“Unbreakable” second season unearths optimism in absurdity
THE SANTA CLARA
April 28, 2016
“Whose ghosts are they? Why are they haunting Pac-Man? What did he do to them?” These are some of the important questions “Unbreakable Kimmy Schmidt” asks in its second season. The popular Netflix comedy returned for its second season on April 15, with new villains and love interests for our favorite Indiana Mole Woman and her exuberant, surreal outcast friends.
In season one, Kimmy reclaimed her life after being kidnapped into a cult and trapped in a bunker for most of her teens and twenties. Season two picks up with Kimmy in denial about her problems—from her sort-of boyfriend on the verge of deportation, to her cult sisters bad lifestyle choices, to realizing she needs help coming to terms with her past abuse. Season two explores themes of identity and agency as the characters find themselves in arcs that force them to recognize they can’t control all aspects of their life.
For Titus (Tituss Burgess), aspiring actor and Pinot Noir loving diva, acceptance means learning to fall in love with construction worker Mikey, the “tasty little Bob the Builder” who hit on Titus in season one. Meanwhile, “stoop croon” Lillian plays to her New Yorker spirit and fights the hipster gentrification of her neighborhood through acts of rebellion like graffiti commemorating Biggie’s bigness.
No jokes are off—from quick one-liners about the different types of gay men (“I’m an otter”) to digs at Scientology and “Interstellar”—but the writing reinforces the individual personalities of the characters. From the comedy, viewers fall in love with the characters so that the show’s emotional moments resonate, even when the characters are at their most misguided.
Most guided of them all is Jacqueline (“30 Rock” alum Jane Krakowski). She sheds some of her Manhattan socialite caricature and digs deeper into what is important to her now that she’s no longer living the trophy wife lifestyle. Krakowski gives a tour de force performance and even Ellie Kemper’s never ending spectrum of facial expression can’t beat out her brand of physical comedy.
That’s why saddling her with a strange subplot about her character’s Native American heritage is a shame, especially when this subplot refuses to go away. Whitewashing a story about whitewashing is confusing at best, but it’s worse when the writers themselves don’t fully appreciate how this fits into Jacqueline’s established character.

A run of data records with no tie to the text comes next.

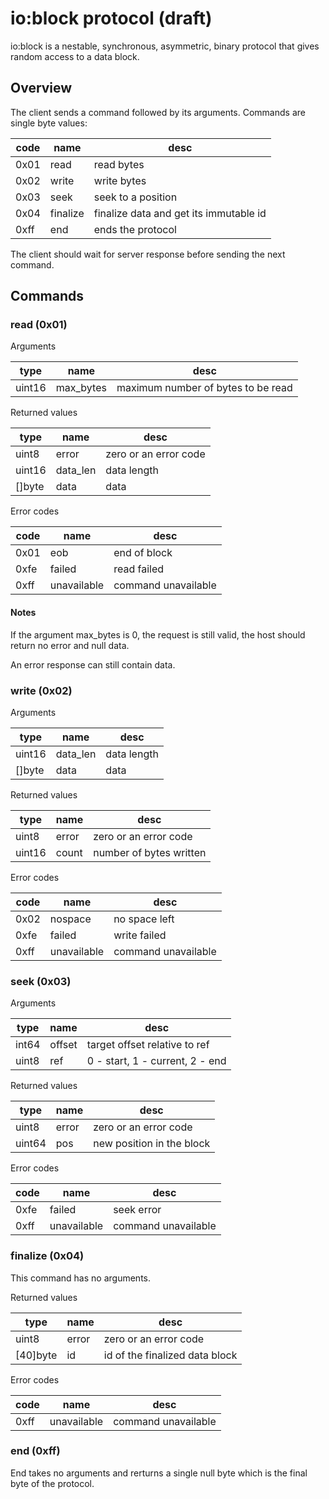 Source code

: # io:block protocol (draft)

io:block is a nestable, synchronous, asymmetric, binary protocol that gives random access to a data block.

## Overview

The client sends a command followed by its arguments. Commands are single byte values: 

| code | name     | desc                                   |
|------|----------|----------------------------------------|
| 0x01 | read     | read bytes                             |
| 0x02 | write    | write bytes                            |
| 0x03 | seek     | seek to a position                     |
| 0x04 | finalize | finalize data and get its immutable id |
| 0xff | end      | ends the protocol                      |

The client should wait for server response before sending the next command.

## Commands

### read (0x01)

Arguments

| type   | name      | desc                               |
|--------|-----------|------------------------------------|
| uint16 | max_bytes | maximum number of bytes to be read |

Returned values

| type   | name     | desc                  |
|--------|----------|-----------------------|
| uint8  | error    | zero or an error code |
| uint16 | data_len | data length           |
| []byte | data     | data                  |

Error codes

| code | name        | desc                |
|------|-------------|---------------------|
| 0x01 | eob         | end of block        |
| 0xfe | failed      | read failed         |
| 0xff | unavailable | command unavailable |

#### Notes

If the argument max_bytes is 0, the request is still valid, the host should return no error and null data.

An error response can still contain data.

### write (0x02)

Arguments

| type   | name     | desc        |
|--------|----------|-------------|
| uint16 | data_len | data length |
| []byte | data     | data        |

Returned values

| type   | name  | desc                    |
|--------|-------|-------------------------|
| uint8  | error | zero or an error code   |
| uint16 | count | number of bytes written |

Error codes

| code | name        | desc                |
|------|-------------|---------------------|
| 0x02 | nospace     | no space left       |
| 0xfe | failed      | write failed        |
| 0xff | unavailable | command unavailable |

### seek (0x03)

Arguments

| type  | name   | desc                            |
|-------|--------|---------------------------------|
| int64 | offset | target offset relative to ref   |
| uint8 | ref    | 0 - start, 1 - current, 2 - end |

Returned values

| type   | name  | desc                      |
|--------|-------|---------------------------|
| uint8  | error | zero or an error code     |
| uint64 | pos   | new position in the block |

Error codes

| code | name        | desc                |
|------|-------------|---------------------|
| 0xfe | failed      | seek error          |
| 0xff | unavailable | command unavailable |

### finalize (0x04)

This command has no arguments.

Returned values

| type     | name  | desc                           |
|----------|-------|--------------------------------|
| uint8    | error | zero or an error code          |
| [40]byte | id    | id of the finalized data block |

Error codes

| code | name        | desc                |
|------|-------------|---------------------|
| 0xff | unavailable | command unavailable |

### end (0xff)

End takes no arguments and rerturns a single null byte which is the final byte of the protocol.
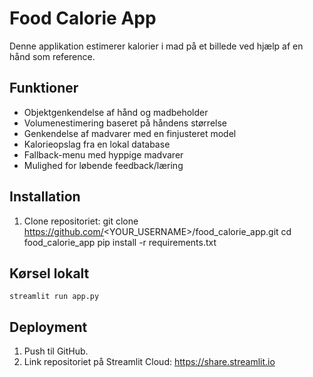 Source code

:# Food Calorie App

Denne applikation estimerer kalorier i mad på et billede ved hjælp af en hånd som reference.

## Funktioner

- Objektgenkendelse af hånd og madbeholder
- Volumenestimering baseret på håndens størrelse
- Genkendelse af madvarer med en finjusteret model
- Kalorieopslag fra en lokal database
- Fallback-menu med hyppige madvarer
- Mulighed for løbende feedback/læring

## Installation

1. Clone repositoriet:
    git clone https://github.com/<YOUR_USERNAME>/food_calorie_app.git
    cd food_calorie_app
    pip install -r requirements.txt

## Kørsel lokalt

    streamlit run app.py

## Deployment

1. Push til GitHub.
2. Link repositoriet på Streamlit Cloud: https://share.streamlit.io
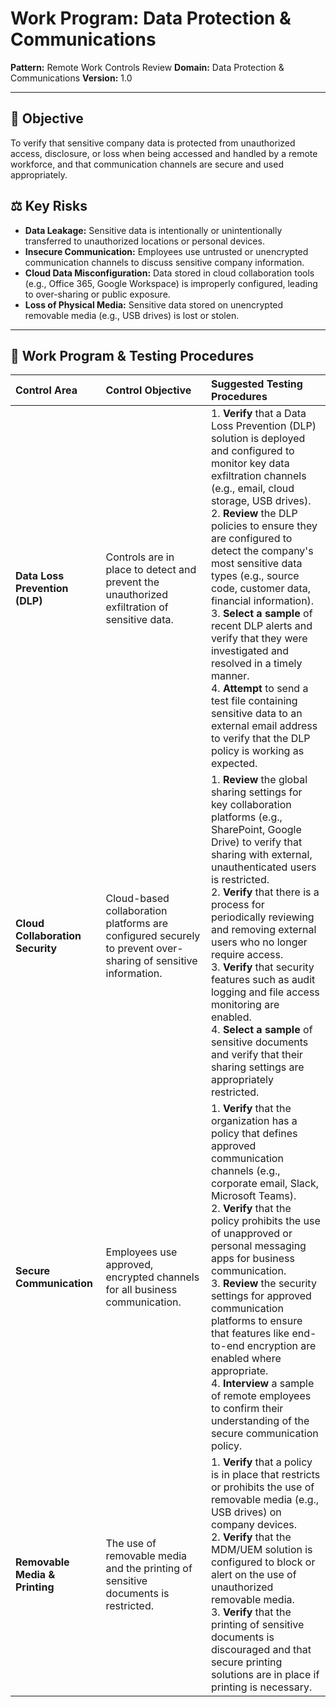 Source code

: # Work Program: Data Protection & Communications

**Pattern:** Remote Work Controls Review
**Domain:** Data Protection & Communications
**Version:** 1.0

---

## 🎯 Objective

To verify that sensitive company data is protected from unauthorized access, disclosure, or loss when being accessed and handled by a remote workforce, and that communication channels are secure and used appropriately.

## ⚖️ Key Risks

*   **Data Leakage:** Sensitive data is intentionally or unintentionally transferred to unauthorized locations or personal devices.
*   **Insecure Communication:** Employees use untrusted or unencrypted communication channels to discuss sensitive company information.
*   **Cloud Data Misconfiguration:** Data stored in cloud collaboration tools (e.g., Office 365, Google Workspace) is improperly configured, leading to over-sharing or public exposure.
*   **Loss of Physical Media:** Sensitive data stored on unencrypted removable media (e.g., USB drives) is lost or stolen.

--- 

## 🔬 Work Program & Testing Procedures

| Control Area | Control Objective | Suggested Testing Procedures |
| :--- | :--- | :--- |
| **Data Loss Prevention (DLP)** | Controls are in place to detect and prevent the unauthorized exfiltration of sensitive data. | 1. **Verify** that a Data Loss Prevention (DLP) solution is deployed and configured to monitor key data exfiltration channels (e.g., email, cloud storage, USB drives).<br>2. **Review** the DLP policies to ensure they are configured to detect the company's most sensitive data types (e.g., source code, customer data, financial information).<br>3. **Select a sample** of recent DLP alerts and verify that they were investigated and resolved in a timely manner.<br>4. **Attempt** to send a test file containing sensitive data to an external email address to verify that the DLP policy is working as expected. |
| **Cloud Collaboration Security** | Cloud-based collaboration platforms are configured securely to prevent over-sharing of sensitive information. | 1. **Review** the global sharing settings for key collaboration platforms (e.g., SharePoint, Google Drive) to verify that sharing with external, unauthenticated users is restricted.<br>2. **Verify** that there is a process for periodically reviewing and removing external users who no longer require access.<br>3. **Verify** that security features such as audit logging and file access monitoring are enabled.<br>4. **Select a sample** of sensitive documents and verify that their sharing settings are appropriately restricted. |
| **Secure Communication** | Employees use approved, encrypted channels for all business communication. | 1. **Verify** that the organization has a policy that defines approved communication channels (e.g., corporate email, Slack, Microsoft Teams).<br>2. **Verify** that the policy prohibits the use of unapproved or personal messaging apps for business communication.<br>3. **Review** the security settings for approved communication platforms to ensure that features like end-to-end encryption are enabled where appropriate.<br>4. **Interview** a sample of remote employees to confirm their understanding of the secure communication policy. |
| **Removable Media & Printing** | The use of removable media and the printing of sensitive documents is restricted. | 1. **Verify** that a policy is in place that restricts or prohibits the use of removable media (e.g., USB drives) on company devices.<br>2. **Verify** that the MDM/UEM solution is configured to block or alert on the use of unauthorized removable media.<br>3. **Verify** that the printing of sensitive documents is discouraged and that secure printing solutions are in place if printing is necessary. |
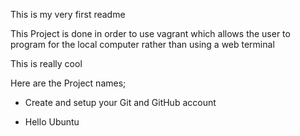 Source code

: This is my very first readme

This Project is done in order to use vagrant which allows the user to program for the local computer rather than using a web terminal

This is really cool

Here are the Project names;
- Create and setup your Git and GitHub account

- Hello Ubuntu
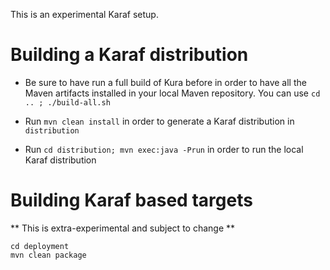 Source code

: This is an experimental Karaf setup.

# Building a Karaf distribution

* Be sure to have run a full build of Kura before in order to have
  all the Maven artifacts installed in your local Maven repository.
  You can use `cd .. ; ./build-all.sh`
  
* Run `mvn clean install` in order to generate a Karaf distribution in `distribution`

* Run `cd distribution; mvn exec:java -Prun` in order to run the local Karaf distribution

# Building Karaf based targets

** This is extra-experimental and subject to change **


    cd deployment
    mvn clean package

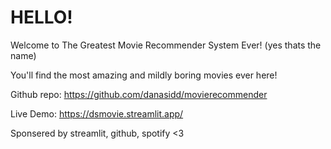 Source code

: # HELLO!

Welcome to The Greatest Movie Recommender System Ever! (yes thats the name)

You'll find the most amazing and mildly boring movies ever here!

Github repo: https://github.com/danasidd/movierecommender

Live Demo: https://dsmovie.streamlit.app/

Sponsered by streamlit, github, spotify <3

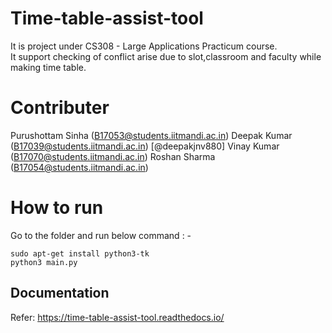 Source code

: # Time-table-assist-tool
It is project under CS308 - Large Applications Practicum course. </br>
It support checking of conflict arise due to slot,classroom and faculty while making time table.

# Contributer
Purushottam Sinha (B17053@students.iitmandi.ac.in) 
Deepak Kumar (B17039@students.iitmandi.ac.in) [@deepakjnv880]
Vinay Kumar (B17070@students.iitmandi.ac.in)
Roshan Sharma (B17054@students.iitmandi.ac.in)


# How to run
Go to the folder and run below command : -

    sudo apt-get install python3-tk
    python3 main.py

## Documentation
Refer: https://time-table-assist-tool.readthedocs.io/
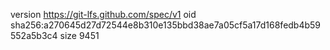 version https://git-lfs.github.com/spec/v1
oid sha256:a270645d27d72544e8b310e135bbd38ae7a05cf5a17d168fedb4b59552a5b3c4
size 9451

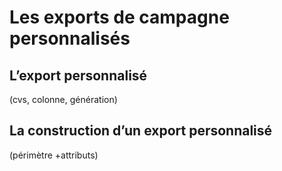 # Les exports de campagne personnalisés

## L’export personnalisé 

(cvs, colonne, génération)

## La construction d’un export personnalisé 

(périmètre +attributs)
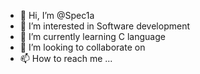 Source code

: - 👋 Hi, I’m @Spec1a
- 👀 I’m interested in Software development
- 🌱 I’m currently learning C language
- 💞️ I’m looking to collaborate on 
- 📫 How to reach me ...

<!---
Spec1a/Spec1a is a ✨ special ✨ repository because its `README.md` (this file) appears on your GitHub profile.
You can click the Preview link to take a look at your changes.
--->
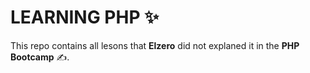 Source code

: # LEARNING PHP ✨
This repo contains all lesons that **Elzero** did not explaned it in the **PHP Bootcamp** ✍️.
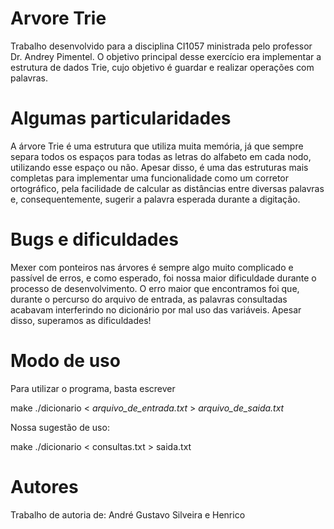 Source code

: # Arvore Trie 

Trabalho desenvolvido para a disciplina CI1057 ministrada pelo professor Dr. Andrey Pimentel. O objetivo principal desse exercício era implementar a estrutura de dados Trie, cujo objetivo é guardar e realizar operações com palavras.

# Algumas particularidades

A árvore Trie é uma estrutura que utiliza muita memória, já que sempre separa todos os espaços para todas as letras do alfabeto em cada nodo, utilizando esse espaço ou não. Apesar disso, é uma das estruturas mais completas para implementar uma funcionalidade como um corretor ortográfico, pela facilidade de calcular as distâncias entre diversas palavras e, consequentemente, sugerir a palavra esperada durante a digitação.

# Bugs e dificuldades

Mexer com ponteiros nas árvores é sempre algo muito complicado e passível de erros, e como esperado, foi nossa maior dificuldade durante o processo de desenvolvimento. O erro maior que encontramos foi que, durante o percurso do arquivo de entrada, as palavras consultadas acabavam interferindo no dicionário por mal uso das variáveis. Apesar disso, superamos as dificuldades!

# Modo de uso

Para utilizar o programa, basta escrever

make
./dicionario < _arquivo_de_entrada.txt_ > _arquivo_de_saida.txt_

Nossa sugestão de uso:

make
./dicionario < consultas.txt > saida.txt

# Autores

Trabalho de autoria de: André Gustavo Silveira e Henrico
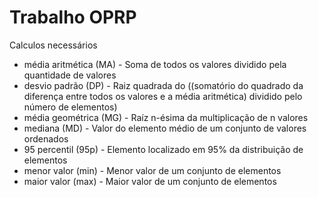 # Trabalho OPRP

Calculos necessários

* média aritmética (MA) - Soma de todos os valores dividido pela quantidade de valores
* desvio padrão (DP) - Raiz quadrada do ((somatório do quadrado da diferença entre todos os valores e a média aritmética) dividido pelo número de elementos)
* média geométrica (MG) - Raíz n-ésima da multiplicação de n valores
* mediana (MD) - Valor do elemento médio de um conjunto de valores ordenados
* 95 percentil (95p) - Elemento localizado em 95% da distribuição de elementos
* menor valor (min) - Menor valor de um conjunto de elementos
* maior valor (max) - Maior valor de um conjunto de elementos
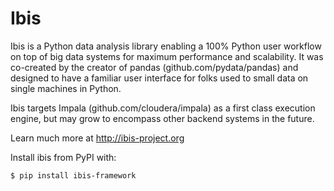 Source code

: Ibis
===

Ibis is a Python data analysis library enabling a 100% Python user workflow on
top of big data systems for maximum performance and scalability. It was
co-created by the creator of pandas (github.com/pydata/pandas) and designed to
have a familiar user interface for folks used to small data on single machines
in Python.

Ibis targets Impala (github.com/cloudera/impala) as a first class execution
engine, but may grow to encompass other backend systems in the future.

Learn much more at http://ibis-project.org

Install ibis from PyPI with:

    $ pip install ibis-framework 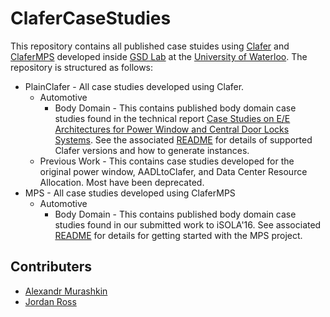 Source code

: # ClaferCaseStudies

This repository contains all published case stuides using [Clafer](http://clafer.org) and [ClaferMPS](https://github.com/gsdlab/claferMPS) developed inside [GSD Lab](http://gsd.uwaterloo.ca/) at the [University of Waterloo](http://uwaterloo.ca). The repository is structured as follows:
* PlainClafer - All case studies developed using Clafer.
  * Automotive 
    * Body Domain - This contains published body domain case studies found in the technical report [Case Studies on E/E Architectures for Power Window and Central Door Locks Systems](http://gsd.uwaterloo.ca/publications/view/667). See the associated [README](https://github.com/gsdlab/ClaferCaseStudies/tree/master/PlainClafer/Automotive/BodyDomain) for details of supported Clafer versions and how to generate instances.
  * Previous Work - This contains case studies developed for the original power window, AADLtoClafer, and Data Center Resource Allocation. Most have been deprecated.
* MPS - All case studies developed using ClaferMPS
  * Automotive
    * Body Domain - This contains published body domain case studies found in our submitted work to iSOLA'16. See associated [README](https://github.com/gsdlab/ClaferCaseStudies/tree/master/MPS/Automotive/BodyDomain) for details for getting started with the MPS project.

Contributers
------------
* [Alexandr Murashkin](http://gsd.uwaterloo.ca/amurashk)
* [Jordan Ross](http://gsd.uwaterloo.ca/j25ross)
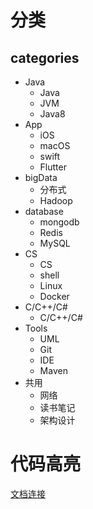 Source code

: 
# 分类

## categories

* Java
  - Java
  - JVM
  - Java8
* App
  - iOS
  - macOS
  - swift
  - Flutter
* bigData
  - 分布式
  - Hadoop
* database
  - mongodb
  - Redis
  - MySQL
* CS
  - CS
  - shell
  - Linux
  - Docker
* C/C++/C#
  - C/C++/C#
* Tools
  - UML
  - Git
  - IDE
  - Maven
* 共用
  - 网络
  - 读书笔记
  - 架构设计


# 代码高亮

[文档连接](https://github.com/github/linguist/blob/master/lib/linguist/languages.yml) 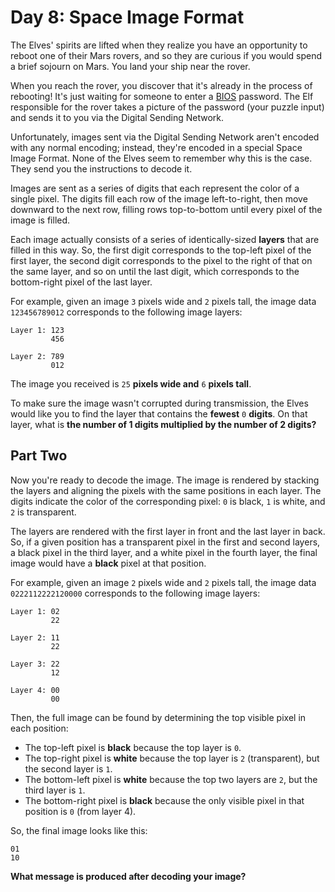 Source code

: # Day 8: Space Image Format

The Elves' spirits are lifted when they realize you have an opportunity to reboot one of their Mars rovers, and so they are curious if you would spend a brief sojourn on Mars. You land your ship near the rover.

When you reach the rover, you discover that it's already in the process of rebooting! It's just waiting for someone to enter a [BIOS](https://en.wikipedia.org/wiki/BIOS) password. The Elf responsible for the rover takes a picture of the password (your puzzle input) and sends it to you via the Digital Sending Network.

Unfortunately, images sent via the Digital Sending Network aren't encoded with any normal encoding; instead, they're encoded in a special Space Image Format. None of the Elves seem to remember why this is the case. They send you the instructions to decode it.

Images are sent as a series of digits that each represent the color of a single pixel. The digits fill each row of the image left-to-right, then move downward to the next row, filling rows top-to-bottom until every pixel of the image is filled.

Each image actually consists of a series of identically-sized **layers** that are filled in this way. So, the first digit corresponds to the top-left pixel of the first layer, the second digit corresponds to the pixel to the right of that on the same layer, and so on until the last digit, which corresponds to the bottom-right pixel of the last layer.

For example, given an image `3` pixels wide and `2` pixels tall, the image data `123456789012` corresponds to the following image layers:

    Layer 1: 123
             456

    Layer 2: 789
             012

The image you received is `25` **pixels wide and** `6` **pixels tall**.

To make sure the image wasn't corrupted during transmission, the Elves would like you to find the layer that contains the **fewest** `0` **digits**. On that layer, what is **the number of 1 digits multiplied by the number of 2 digits?**

## Part Two

Now you're ready to decode the image. The image is rendered by stacking the layers and aligning the pixels with the same positions in each layer. The digits indicate the color of the corresponding pixel: `0` is black, `1` is white, and `2` is transparent.

The layers are rendered with the first layer in front and the last layer in back. So, if a given position has a transparent pixel in the first and second layers, a black pixel in the third layer, and a white pixel in the fourth layer, the final image would have a **black** pixel at that position.

For example, given an image `2` pixels wide and `2` pixels tall, the image data `0222112222120000` corresponds to the following image layers:

    Layer 1: 02
             22
    
    Layer 2: 11
             22
    
    Layer 3: 22
             12
    
    Layer 4: 00
             00

Then, the full image can be found by determining the top visible pixel in each position:

- The top-left pixel is **black** because the top layer is `0`.
- The top-right pixel is **white** because the top layer is `2` (transparent), but the second layer is `1`.
- The bottom-left pixel is **white** because the top two layers are `2`, but the third layer is `1`.
- The bottom-right pixel is **black** because the only visible pixel in that position is `0` (from layer 4).

So, the final image looks like this:

    01
    10

**What message is produced after decoding your image?**
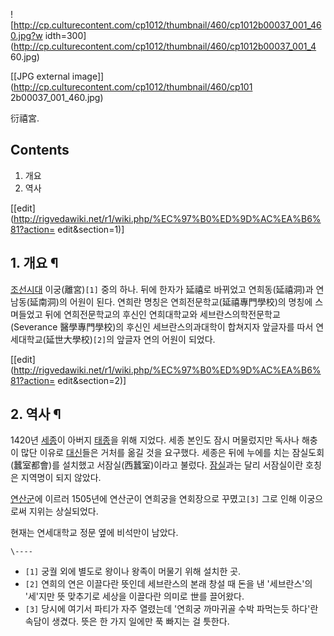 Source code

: ![http://cp.culturecontent.com/cp1012/thumbnail/460/cp1012b00037_001_460.jpg?w
idth=300](http://cp.culturecontent.com/cp1012/thumbnail/460/cp1012b00037_001_4
60.jpg)

[[JPG external image]](http://cp.culturecontent.com/cp1012/thumbnail/460/cp101
2b00037_001_460.jpg)

衍禧宮.

## Contents

    

1. 개요 
2. 역사 

[[edit](http://rigvedawiki.net/r1/wiki.php/%EC%97%B0%ED%9D%AC%EA%B6%81?action=
edit&section=1)]

## 1. 개요 ¶

[조선시대](%EC%A1%B0%EC%84%A0%EC%8B%9C%EB%8C%80.md) 이궁(離宮)`[1]` 중의 하나. 뒤에 한자가
延禧로 바뀌었고 연희동(延禧洞)과 연남동(延南洞)의 어원이 된다. 연희란 명칭은 연희전문학교(延禧專門學校)의 명칭에 스며들었고 뒤에
연희전문학교의 후신인 연희대학교와 세브란스의학전문학교(Severance 醫學專門學校)의 후신인 세브란스의과대학이 합쳐지자 앞글자를 따서
연세대학교(延世大學校)`[2]`의 앞글자 연의 어원이 되었다.

[[edit](http://rigvedawiki.net/r1/wiki.php/%EC%97%B0%ED%9D%AC%EA%B6%81?action=
edit&section=2)]

## 2. 역사 ¶

1420년 [세종](%EC%84%B8%EC%A2%85.md)이 아버지 [태종](%ED%83%9C%EC%A2%85.md)을 위해
지었다. 세종 본인도 잠시 머물렀지만 독사나 해충이 많단 이유로 [대신](%EB%8C%80%EC%8B%A0.md)들은 거처를 옮길 것을
요구했다. 세종은 뒤에 누에를 치는 잠실도회(蠶室都會)를 설치했고 서잠실(西蠶室)이라고 불렀다.
[잠실](%EC%9E%A0%EC%8B%A4.md)과는 달리 서잠실이란 호칭은 지역명이 되지 않았다.

  

[연산군](%EC%97%B0%EC%82%B0%EA%B5%B0.md)에 이르러 1505년에 연산군이 연희궁을 연회장으로 꾸몄고`[3]`
그로 인해 이궁으로써 지위는 상실되었다.

  

현재는 연세대학교 정문 옆에 비석만이 남았다.

`\----`

  * `[1]` 궁궐 외에 별도로 왕이나 왕족이 머물기 위해 설치한 곳.
  * `[2]` 연희의 연은 이끌다란 뜻인데 세브란스의 본래 창설 때 돈을 낸 '세브란스'의 '세'지만 뜻 맞추기로 세상을 이끌다란 의미로 世를 끌어왔다.
  * `[3]` 당시에 여기서 파티가 자주 열렸는데 '연희궁 까마귀골 수박 파먹는듯 하다'란 속담이 생겼다. 뜻은 한 가지 일에만 푹 빠지는 걸 틋한다.


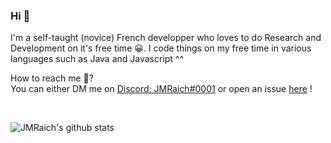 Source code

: ### Hi 👋

I'm a self-taught (novice) French developper who loves to do Research and Development on it's free time :grinning:.
 I code things on my free time in various languages such as Java and Javascript ^^

How to reach me :thinking:? 
<br>
You can either DM me on [Discord: JMRaich#0001](https://discord.com/)  or open an issue [here](https://github.com/JMRaichDev/JMRaichDev) !

<br>

![JMRaich's github stats](https://github-readme-stats.vercel.app/api?username=JMRaichDev&count_private=true&show_icons=true&icon_color=fff&bg_color=55,e96443,904e95&title_color=fff&text_color=fff)
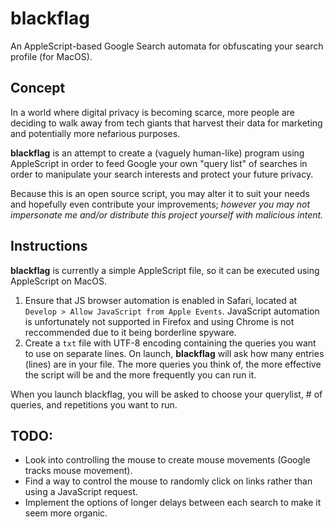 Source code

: # blackflag
An AppleScript-based Google Search automata for obfuscating your search profile (for MacOS).
## Concept
In a world where digital privacy is becoming scarce, more people are deciding to walk away from tech giants that harvest their data for marketing and potentially more nefarious purposes.

**blackflag** is an attempt to create a (vaguely human-like) program using AppleScript in order to feed Google your own "query list" of searches in order to manipulate your search interests and protect your future privacy.

Because this is an open source script, you may alter it to suit your needs and hopefully even contribute your improvements; 
*however you may not impersonate me and/or distribute this project yourself with malicious intent.*

## Instructions
**blackflag** is currently a simple AppleScript file, so it can be executed using AppleScript on MacOS.
1. Ensure that JS browser automation is enabled in Safari, located at `Develop > Allow JavaScript from Apple Events`. JavaScript automation is unfortunately not supported in Firefox and using Chrome is not reccommended due to it being borderline spyware.
2. Create a `txt` file with UTF-8 encoding containing the queries you want to use on separate lines. On launch, **blackflag** will ask how many entries (lines) are in your file. The more queries you think of, the more effective the script will be and the more frequently you can run it.

When you launch blackflag, you will be asked to choose your querylist, # of queries, and repetitions you want to run.

## TODO:
- Look into controlling the mouse to create mouse movements (Google tracks mouse movement). 
- Find a way to control the mouse to randomly click on links rather than using a JavaScript request.
- Implement the options of longer delays between each search to make it seem more organic.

Instead of laughing when Jacqueline uses a dreamcatcher as a mystical nightmare machine, viewers are left wondering if it’s okay to laugh at such a fundamental misunderstanding and stereotyping of a culture. Yes, Jacqueline the character is Native American, but Jane Krakowski the actress is not. And the whole joke is just too much trouble for such an unsatisfying payoff.
But the show doubles down in an episode that mocks online crusaders when Titus attracts their ire. He performs a one man show as a Geisha from one of his “past lives”—yet does an inspiring job. And after the performance, one of his former protestors gets raptured by a light beam when she accidentally offends herself.
The show’s brightness and unabated enthusiasm can sometimes trivialize what Kimmy has been through. A woman kidnapped and forced into an underground cult for most of her life sounds like the start of a “Law & Order” episode, not a comedy starring a character who is optimistic to a fault. But embracing optimism is what makes this comedy a refreshing break from sarcastic, meta-driven shows like “Always Sunny in Philadelphia” or “Community” that find humor from people behaving at their worst.
The comedy is definitely there, but it’s the characters and viewers investment in them that is at the heart of the show. The genuine depth given to these cartoonish characters existing in a cartoonish world allows for themes of emotional trauma, anti-materialism and feminism to surface.
Kimmy Schmidt is not unbreakable, despite her apparent superhero strength and immunity to poison. But the writers and crew deliver incredibly poignant and satisfying storylines while maintaining the heightened comedy aspects that make a show a success. “Unbreakable Kimmy Schmidt” won’t fall apart any time soon.